Other UH efforts explore natural products
The effort to identify beneficial compounds from nature isn’t limited to UH Hilo.
Three of the five organic chemists on UH Mānoa’s 11-member Department of Chemistry faculty focus on bioorganic and natural products chemistry, with emphasis on the isolation and identification of antitumor compounds that originate in algae, sponges and other marine organisms.
They are department Chair Thomas Hemscheidt, who specializes in biosynthesis and isolation of natural products from plants and fungi; organic group leader Marcus Tius, who works to improve organic synthesis methodologies; and Assistant Professor Philip Williams, who identifies and evaluates chemical compounds from marine sources as potential drug leads for the treatment of cancers and Alzheimer’s Disease.

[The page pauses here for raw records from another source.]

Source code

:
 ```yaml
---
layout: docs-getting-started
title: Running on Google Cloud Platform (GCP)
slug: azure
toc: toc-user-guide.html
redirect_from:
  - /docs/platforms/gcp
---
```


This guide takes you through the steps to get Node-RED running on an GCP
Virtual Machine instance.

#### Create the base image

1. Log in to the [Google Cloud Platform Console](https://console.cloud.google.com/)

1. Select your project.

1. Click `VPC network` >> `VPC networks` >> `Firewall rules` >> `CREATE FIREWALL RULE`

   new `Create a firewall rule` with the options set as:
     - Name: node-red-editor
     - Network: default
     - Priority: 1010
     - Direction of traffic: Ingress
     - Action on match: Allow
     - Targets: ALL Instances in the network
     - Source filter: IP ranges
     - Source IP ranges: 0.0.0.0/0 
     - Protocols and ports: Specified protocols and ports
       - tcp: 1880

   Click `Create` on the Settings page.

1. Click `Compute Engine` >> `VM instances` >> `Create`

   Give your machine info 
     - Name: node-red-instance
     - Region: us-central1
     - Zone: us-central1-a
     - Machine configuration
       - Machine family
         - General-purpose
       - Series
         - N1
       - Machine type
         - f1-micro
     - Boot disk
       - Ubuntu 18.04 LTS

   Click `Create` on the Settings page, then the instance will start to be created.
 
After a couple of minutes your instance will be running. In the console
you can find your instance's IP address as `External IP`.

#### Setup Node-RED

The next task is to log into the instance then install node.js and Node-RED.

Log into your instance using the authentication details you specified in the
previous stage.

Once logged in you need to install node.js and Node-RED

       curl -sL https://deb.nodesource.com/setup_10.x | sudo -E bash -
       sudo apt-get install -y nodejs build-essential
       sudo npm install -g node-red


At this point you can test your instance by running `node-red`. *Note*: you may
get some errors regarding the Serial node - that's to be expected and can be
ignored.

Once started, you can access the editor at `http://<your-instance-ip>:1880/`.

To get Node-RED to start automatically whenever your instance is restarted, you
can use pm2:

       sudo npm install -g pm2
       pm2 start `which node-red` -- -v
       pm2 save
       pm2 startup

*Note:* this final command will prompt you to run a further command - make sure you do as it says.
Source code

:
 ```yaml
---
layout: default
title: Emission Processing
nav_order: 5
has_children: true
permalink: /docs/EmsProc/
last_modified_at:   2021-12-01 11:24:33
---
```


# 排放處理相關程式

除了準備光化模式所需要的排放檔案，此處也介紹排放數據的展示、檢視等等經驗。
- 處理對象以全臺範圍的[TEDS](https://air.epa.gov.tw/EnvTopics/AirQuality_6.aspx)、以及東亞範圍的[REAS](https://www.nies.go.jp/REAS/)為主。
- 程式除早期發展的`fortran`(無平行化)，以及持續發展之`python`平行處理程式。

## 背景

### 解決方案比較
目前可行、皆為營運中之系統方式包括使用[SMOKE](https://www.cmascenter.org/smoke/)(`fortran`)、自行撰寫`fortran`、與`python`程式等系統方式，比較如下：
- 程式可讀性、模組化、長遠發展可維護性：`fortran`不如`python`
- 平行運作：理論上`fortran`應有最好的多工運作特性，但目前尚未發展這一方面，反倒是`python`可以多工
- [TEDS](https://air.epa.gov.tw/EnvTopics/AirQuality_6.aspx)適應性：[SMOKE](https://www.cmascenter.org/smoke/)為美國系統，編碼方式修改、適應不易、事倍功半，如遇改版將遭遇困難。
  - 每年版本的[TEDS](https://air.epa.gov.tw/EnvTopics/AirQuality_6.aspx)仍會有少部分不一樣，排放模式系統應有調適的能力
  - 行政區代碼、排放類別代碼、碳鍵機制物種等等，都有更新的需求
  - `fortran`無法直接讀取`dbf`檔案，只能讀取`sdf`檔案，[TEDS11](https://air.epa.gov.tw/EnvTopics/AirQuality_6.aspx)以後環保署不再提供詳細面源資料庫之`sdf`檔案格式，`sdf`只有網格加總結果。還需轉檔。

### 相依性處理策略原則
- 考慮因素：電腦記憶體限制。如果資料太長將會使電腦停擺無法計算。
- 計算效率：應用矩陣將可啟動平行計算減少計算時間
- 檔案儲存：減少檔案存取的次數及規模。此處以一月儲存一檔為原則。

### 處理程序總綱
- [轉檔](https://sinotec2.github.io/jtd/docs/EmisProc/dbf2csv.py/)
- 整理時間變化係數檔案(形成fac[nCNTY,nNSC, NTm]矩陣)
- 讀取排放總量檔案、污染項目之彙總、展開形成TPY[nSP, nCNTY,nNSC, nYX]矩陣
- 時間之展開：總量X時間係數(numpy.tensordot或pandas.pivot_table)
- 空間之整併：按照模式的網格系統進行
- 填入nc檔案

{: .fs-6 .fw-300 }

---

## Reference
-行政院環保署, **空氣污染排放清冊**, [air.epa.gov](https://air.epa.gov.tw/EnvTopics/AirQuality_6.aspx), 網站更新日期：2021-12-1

Tius also leads the Natural Products and Cancer Biology Program at the UH Cancer Center. Formally organized in 1990, it brings together 25 faculty from the Mānoa and Hilo campuses in a multidisciplinary research/drug discovery group that works on acquisition of new, untested source material for screening; development and implementation of innovative mechanism-based, cancer-relevant in vitro and cell-based assays; isolation and identification of active compounds; and detailed pharmacological investigation, definitive in vivo evaluation and elucidation of relevant molecular mechanisms.
Researchers partner with private industry to translate laboratory research results into clinical trials. (An article on the work of group member André Bachmann appears in the April 2010 issue of Mālamalama.)
Even Windward Community College has gotten into the natural products act. Ethnobotanist Inge White established the Bioprocessing Medicinal Garden Complex in June 2007 to train students for biotech jobs and prime them for advanced scientific study.
Her students learn how to analyze plants for medicinal properties and create products to deliver the benefits. Their work on honohono grass is described in the July 2010 Mālamalama Online.